Some people when they read this, however, may go immediately to the part of the paper that says what they want it to say without fully assessing the paper. In this section, I will explain the paper and how it confirms my assertions/arguments.
Mazur (2016) begins the paper talking about ‘honor culture‘, which is a culture where people avoid intentionally offending others while also maintaining a status for not backing down from a confrontation. This theory was proposed by Richard Nisbett in 1993 to explain why the South had higher rates of violence—particularly the Scotch-Irish.

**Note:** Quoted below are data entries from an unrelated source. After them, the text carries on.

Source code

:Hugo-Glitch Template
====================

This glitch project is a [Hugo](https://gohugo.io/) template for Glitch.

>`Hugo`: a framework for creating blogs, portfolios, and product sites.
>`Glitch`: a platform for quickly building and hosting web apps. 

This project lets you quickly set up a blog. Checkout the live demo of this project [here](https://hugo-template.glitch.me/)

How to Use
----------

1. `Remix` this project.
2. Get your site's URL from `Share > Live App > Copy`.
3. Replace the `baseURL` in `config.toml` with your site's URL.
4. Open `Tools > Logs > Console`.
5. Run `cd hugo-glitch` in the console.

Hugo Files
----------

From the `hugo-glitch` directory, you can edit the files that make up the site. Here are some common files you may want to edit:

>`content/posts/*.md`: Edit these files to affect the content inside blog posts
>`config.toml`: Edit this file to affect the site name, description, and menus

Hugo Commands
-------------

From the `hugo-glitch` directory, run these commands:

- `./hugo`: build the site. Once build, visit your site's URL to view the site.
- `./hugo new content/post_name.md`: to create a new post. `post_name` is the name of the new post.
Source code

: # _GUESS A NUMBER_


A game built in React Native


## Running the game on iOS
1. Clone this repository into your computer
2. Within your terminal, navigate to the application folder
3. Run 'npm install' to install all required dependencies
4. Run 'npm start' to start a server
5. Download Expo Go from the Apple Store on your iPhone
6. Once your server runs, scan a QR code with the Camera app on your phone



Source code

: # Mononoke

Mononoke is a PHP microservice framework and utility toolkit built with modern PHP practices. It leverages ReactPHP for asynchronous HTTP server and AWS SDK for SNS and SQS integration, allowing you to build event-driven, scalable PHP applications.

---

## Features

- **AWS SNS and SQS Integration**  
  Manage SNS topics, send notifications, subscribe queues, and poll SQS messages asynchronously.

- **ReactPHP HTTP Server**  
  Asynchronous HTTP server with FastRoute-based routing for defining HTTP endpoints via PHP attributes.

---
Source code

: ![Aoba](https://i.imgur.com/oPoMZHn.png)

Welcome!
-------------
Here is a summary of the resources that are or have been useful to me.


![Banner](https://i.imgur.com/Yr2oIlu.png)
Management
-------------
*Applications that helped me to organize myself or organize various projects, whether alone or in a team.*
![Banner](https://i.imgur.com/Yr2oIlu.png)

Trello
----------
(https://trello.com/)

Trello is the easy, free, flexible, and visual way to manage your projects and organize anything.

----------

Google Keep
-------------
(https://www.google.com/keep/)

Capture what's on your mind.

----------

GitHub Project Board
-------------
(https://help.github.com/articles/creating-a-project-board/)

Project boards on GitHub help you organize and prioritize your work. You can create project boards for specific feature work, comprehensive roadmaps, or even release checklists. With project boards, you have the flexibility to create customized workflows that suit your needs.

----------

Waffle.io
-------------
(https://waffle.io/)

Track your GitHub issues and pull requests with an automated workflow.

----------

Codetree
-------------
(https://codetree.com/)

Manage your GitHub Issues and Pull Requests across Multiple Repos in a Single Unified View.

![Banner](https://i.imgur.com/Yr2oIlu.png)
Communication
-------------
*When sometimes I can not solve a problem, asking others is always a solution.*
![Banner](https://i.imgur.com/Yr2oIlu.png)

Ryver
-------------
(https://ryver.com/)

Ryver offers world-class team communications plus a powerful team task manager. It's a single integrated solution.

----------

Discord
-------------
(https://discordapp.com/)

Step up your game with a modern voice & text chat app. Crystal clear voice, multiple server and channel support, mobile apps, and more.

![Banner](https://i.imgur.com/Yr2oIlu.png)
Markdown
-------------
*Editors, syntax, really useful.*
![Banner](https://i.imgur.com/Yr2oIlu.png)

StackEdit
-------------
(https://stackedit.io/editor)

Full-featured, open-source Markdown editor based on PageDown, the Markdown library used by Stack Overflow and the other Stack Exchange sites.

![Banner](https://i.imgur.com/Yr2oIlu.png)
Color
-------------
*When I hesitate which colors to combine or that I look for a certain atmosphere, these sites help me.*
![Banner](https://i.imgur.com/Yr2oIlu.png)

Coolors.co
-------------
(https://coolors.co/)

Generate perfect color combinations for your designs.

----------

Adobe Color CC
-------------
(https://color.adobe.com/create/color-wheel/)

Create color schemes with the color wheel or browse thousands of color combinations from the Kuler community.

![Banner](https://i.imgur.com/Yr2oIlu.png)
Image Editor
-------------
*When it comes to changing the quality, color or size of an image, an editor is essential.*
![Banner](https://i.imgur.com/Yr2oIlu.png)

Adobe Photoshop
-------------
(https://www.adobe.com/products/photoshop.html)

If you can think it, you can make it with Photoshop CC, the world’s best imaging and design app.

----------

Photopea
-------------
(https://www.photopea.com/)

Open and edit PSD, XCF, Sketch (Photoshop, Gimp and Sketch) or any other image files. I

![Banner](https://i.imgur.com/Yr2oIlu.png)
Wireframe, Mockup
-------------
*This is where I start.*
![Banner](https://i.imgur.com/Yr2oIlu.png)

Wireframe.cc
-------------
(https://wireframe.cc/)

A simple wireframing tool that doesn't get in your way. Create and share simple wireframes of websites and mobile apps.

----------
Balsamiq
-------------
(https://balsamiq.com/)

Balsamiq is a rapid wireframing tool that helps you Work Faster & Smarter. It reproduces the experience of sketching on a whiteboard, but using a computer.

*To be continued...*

However parsimonious the theory may sound, despite its outstanding explanatory power, it doesn’t hold while analyzing white male homicides in the South. It also doesn’t hold analyzing within-county homicide rates either, since apparently poverty better explains higher homicide rates.
But let’s assume it’s true for blacks. Let’s assume the contention to be true that there is an ‘honor culture’ that people take part in.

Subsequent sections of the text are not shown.